▸ **PROVIDED DATA**
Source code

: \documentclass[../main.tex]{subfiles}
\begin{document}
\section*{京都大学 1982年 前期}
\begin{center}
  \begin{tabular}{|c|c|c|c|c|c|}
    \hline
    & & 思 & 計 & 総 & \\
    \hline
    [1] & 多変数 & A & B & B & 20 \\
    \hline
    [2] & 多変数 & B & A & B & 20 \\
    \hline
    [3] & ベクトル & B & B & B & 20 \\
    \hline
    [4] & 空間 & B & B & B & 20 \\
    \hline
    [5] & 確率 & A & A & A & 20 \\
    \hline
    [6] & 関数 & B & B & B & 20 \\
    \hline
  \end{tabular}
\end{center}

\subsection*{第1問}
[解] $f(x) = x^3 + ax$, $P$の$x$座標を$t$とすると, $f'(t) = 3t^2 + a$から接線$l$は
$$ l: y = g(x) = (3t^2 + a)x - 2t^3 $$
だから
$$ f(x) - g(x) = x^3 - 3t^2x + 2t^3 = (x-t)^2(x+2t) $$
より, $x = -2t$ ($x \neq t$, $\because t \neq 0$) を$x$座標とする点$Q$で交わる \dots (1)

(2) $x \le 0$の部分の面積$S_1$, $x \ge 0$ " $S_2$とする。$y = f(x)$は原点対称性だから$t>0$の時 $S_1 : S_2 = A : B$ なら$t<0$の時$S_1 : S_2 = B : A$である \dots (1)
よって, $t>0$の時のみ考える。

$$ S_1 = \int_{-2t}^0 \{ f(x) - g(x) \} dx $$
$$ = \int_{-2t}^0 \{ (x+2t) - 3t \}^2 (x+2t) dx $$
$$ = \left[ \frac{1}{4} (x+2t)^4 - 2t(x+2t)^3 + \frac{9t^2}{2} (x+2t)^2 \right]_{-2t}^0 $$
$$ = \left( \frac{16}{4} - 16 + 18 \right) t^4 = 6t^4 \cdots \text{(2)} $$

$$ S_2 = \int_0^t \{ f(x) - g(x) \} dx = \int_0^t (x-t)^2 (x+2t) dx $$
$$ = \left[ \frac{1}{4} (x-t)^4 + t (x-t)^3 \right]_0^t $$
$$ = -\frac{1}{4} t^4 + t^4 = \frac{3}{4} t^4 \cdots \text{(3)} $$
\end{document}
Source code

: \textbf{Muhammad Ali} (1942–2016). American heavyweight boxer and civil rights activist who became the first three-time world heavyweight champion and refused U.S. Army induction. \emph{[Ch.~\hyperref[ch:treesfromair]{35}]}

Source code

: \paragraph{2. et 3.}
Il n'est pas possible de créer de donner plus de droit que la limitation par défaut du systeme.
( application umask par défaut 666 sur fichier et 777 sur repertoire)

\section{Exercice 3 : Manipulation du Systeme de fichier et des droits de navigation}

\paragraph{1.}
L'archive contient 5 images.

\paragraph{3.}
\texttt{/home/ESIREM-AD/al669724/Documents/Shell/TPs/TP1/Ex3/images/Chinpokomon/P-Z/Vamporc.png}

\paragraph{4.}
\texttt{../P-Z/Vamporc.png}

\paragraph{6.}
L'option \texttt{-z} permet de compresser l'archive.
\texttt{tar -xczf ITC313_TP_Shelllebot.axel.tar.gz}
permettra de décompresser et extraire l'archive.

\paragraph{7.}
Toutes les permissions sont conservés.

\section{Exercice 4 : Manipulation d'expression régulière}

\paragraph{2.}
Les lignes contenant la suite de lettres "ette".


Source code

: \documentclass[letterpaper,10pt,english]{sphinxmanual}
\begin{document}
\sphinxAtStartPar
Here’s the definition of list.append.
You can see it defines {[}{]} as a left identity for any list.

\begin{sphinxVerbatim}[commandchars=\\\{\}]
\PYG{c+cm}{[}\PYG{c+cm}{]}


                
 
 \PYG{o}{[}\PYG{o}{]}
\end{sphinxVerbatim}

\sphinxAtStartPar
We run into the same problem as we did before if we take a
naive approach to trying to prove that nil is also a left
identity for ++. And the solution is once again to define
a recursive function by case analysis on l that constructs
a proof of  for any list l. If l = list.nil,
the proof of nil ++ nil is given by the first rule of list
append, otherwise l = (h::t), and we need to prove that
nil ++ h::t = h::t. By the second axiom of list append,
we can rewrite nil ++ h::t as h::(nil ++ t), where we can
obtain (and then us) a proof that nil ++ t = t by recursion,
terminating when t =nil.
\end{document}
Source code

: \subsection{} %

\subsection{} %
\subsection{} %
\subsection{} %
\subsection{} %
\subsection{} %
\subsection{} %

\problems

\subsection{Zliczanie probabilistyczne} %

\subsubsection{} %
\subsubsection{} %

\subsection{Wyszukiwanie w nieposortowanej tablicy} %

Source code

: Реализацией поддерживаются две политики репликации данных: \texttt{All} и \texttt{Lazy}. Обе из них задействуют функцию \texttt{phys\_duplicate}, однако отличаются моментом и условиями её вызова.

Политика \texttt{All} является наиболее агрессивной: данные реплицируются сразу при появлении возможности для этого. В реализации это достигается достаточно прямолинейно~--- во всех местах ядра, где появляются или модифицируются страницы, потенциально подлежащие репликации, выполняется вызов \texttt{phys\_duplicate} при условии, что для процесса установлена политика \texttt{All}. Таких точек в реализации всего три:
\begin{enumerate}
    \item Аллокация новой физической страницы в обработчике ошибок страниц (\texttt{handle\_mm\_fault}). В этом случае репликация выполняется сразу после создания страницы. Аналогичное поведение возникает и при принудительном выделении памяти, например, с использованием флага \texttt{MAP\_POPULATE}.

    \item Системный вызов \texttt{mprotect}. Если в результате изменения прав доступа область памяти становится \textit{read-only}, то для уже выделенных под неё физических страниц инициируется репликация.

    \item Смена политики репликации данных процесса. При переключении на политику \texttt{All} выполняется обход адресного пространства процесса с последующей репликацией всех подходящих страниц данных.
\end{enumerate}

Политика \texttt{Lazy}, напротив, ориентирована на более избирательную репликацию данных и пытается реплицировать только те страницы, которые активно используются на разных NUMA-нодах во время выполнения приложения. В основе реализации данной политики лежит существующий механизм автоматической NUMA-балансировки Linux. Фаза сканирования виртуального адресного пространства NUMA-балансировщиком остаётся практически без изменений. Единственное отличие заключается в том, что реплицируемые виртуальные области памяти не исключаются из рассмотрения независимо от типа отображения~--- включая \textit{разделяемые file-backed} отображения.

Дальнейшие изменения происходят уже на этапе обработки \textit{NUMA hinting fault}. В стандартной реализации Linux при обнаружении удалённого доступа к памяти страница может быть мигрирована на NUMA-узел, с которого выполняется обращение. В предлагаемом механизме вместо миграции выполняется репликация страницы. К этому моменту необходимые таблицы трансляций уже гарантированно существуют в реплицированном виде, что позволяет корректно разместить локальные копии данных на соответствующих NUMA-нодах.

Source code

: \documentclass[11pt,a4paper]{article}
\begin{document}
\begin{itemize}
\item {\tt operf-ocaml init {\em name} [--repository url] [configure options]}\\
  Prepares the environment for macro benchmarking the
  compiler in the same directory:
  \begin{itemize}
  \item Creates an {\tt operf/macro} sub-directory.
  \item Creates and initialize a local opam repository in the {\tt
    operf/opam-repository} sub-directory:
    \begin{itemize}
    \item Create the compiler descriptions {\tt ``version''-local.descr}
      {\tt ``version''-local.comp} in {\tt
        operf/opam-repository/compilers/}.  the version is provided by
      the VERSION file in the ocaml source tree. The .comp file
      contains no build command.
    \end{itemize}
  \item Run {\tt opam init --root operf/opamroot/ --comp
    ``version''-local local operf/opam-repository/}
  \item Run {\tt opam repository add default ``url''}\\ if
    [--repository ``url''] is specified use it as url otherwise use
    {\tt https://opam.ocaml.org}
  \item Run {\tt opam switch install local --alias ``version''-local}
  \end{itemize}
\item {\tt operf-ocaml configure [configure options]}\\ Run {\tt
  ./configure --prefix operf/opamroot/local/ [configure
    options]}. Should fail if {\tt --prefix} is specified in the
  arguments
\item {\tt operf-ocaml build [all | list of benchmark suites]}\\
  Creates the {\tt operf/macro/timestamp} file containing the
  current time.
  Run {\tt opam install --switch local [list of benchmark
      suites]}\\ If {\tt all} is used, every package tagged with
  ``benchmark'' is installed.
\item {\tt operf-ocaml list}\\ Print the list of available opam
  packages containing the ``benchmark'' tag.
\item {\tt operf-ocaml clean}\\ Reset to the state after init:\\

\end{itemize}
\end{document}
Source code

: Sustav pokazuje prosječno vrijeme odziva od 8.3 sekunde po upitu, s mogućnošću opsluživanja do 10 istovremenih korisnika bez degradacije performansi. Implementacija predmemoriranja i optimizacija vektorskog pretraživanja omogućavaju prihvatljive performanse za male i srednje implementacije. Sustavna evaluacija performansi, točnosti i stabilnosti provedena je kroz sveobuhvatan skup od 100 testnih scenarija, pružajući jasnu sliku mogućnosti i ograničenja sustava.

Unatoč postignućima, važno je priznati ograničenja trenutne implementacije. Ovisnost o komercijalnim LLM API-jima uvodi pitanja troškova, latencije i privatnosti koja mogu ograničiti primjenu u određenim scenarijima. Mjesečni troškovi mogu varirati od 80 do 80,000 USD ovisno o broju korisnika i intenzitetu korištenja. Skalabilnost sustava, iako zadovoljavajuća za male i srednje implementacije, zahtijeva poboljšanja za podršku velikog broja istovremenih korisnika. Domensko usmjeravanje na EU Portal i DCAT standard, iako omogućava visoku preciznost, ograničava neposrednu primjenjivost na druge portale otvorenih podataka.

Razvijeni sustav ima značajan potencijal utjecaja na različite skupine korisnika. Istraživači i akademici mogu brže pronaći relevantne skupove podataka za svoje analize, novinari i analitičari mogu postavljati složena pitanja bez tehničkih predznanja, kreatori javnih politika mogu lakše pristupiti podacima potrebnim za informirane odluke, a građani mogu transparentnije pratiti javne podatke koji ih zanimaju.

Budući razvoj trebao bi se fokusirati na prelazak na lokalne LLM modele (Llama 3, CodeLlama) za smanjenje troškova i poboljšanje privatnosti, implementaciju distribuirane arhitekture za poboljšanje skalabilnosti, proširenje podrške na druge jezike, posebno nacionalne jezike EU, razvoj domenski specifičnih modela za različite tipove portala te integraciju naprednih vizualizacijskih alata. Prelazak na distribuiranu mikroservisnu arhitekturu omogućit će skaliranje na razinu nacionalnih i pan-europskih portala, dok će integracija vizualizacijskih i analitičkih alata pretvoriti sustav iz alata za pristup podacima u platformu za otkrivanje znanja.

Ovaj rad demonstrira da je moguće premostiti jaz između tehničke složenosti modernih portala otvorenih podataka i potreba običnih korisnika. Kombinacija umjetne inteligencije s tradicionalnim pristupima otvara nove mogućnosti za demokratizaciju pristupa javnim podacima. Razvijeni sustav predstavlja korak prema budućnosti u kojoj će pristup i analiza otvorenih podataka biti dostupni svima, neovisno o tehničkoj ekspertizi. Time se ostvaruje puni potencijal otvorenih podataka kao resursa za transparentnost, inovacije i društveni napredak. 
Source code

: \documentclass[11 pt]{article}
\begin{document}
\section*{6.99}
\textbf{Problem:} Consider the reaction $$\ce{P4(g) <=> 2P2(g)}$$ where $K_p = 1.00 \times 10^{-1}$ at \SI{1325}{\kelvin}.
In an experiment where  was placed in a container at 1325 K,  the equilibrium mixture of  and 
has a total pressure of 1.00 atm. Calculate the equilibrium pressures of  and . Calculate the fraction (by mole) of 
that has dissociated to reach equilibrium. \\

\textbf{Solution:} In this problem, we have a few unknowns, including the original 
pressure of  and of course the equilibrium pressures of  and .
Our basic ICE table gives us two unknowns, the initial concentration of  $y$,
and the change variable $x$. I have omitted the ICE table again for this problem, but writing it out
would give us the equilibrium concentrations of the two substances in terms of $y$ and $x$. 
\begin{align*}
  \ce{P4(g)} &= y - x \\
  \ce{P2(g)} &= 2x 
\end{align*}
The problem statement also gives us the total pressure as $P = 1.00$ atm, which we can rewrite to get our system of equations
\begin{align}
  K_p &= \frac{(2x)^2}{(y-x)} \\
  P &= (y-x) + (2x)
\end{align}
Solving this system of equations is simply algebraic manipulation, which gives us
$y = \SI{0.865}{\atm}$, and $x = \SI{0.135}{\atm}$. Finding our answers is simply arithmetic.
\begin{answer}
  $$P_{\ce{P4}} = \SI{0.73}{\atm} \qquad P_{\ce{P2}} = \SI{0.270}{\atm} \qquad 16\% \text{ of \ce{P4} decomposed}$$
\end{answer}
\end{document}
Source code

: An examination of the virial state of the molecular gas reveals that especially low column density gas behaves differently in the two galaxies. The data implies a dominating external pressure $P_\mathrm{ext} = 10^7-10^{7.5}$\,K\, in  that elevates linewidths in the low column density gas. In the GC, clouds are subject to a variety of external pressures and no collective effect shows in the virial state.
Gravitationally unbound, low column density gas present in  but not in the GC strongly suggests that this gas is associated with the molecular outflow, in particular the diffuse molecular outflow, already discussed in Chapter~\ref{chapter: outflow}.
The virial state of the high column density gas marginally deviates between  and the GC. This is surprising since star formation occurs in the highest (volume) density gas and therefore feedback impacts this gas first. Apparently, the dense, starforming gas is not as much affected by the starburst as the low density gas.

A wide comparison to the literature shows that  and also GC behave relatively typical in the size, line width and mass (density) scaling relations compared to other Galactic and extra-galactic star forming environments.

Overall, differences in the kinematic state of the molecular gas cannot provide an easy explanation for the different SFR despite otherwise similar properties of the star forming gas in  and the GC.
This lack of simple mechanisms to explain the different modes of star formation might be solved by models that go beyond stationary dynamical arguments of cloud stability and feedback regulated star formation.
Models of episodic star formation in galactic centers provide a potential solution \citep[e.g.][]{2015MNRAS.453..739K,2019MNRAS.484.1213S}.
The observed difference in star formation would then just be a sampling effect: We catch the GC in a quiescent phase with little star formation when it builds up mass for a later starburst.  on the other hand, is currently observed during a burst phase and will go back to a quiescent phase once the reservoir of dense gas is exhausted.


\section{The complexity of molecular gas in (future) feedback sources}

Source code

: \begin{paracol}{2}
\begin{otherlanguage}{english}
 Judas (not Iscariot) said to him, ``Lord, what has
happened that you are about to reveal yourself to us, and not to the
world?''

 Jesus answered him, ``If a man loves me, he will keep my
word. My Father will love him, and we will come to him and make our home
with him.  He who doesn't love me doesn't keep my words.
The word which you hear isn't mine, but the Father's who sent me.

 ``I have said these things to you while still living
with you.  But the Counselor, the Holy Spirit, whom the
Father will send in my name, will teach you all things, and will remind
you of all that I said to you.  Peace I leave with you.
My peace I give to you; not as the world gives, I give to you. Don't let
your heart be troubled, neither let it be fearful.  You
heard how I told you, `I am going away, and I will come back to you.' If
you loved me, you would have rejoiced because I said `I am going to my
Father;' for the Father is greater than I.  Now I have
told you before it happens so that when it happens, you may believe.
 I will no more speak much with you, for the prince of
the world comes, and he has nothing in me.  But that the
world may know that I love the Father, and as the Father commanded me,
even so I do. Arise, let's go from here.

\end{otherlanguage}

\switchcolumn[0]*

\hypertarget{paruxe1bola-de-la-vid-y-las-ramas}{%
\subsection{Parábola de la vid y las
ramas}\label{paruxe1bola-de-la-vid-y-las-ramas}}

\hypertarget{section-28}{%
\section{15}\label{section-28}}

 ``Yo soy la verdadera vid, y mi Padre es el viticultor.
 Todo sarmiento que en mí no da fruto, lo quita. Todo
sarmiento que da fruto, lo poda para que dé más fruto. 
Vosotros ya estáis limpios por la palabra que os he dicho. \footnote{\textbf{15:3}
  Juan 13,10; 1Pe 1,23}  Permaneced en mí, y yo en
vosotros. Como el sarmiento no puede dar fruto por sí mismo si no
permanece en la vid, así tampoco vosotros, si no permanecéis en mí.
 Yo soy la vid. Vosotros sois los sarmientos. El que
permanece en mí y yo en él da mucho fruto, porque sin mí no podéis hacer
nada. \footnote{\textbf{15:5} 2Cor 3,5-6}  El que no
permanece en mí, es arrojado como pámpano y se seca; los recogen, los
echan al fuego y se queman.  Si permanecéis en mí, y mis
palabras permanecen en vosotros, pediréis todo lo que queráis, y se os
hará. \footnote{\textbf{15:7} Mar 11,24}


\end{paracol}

▸ **WORK ITEM**
Write out every line from the entries where "arguments" appears.

▸ **COMPLETED TASK**
  arguments
This lack of simple mechanisms to explain the different modes of star formation might be solved by models that go beyond stationary dynamical arguments of cloud stability and feedback regulated star formation.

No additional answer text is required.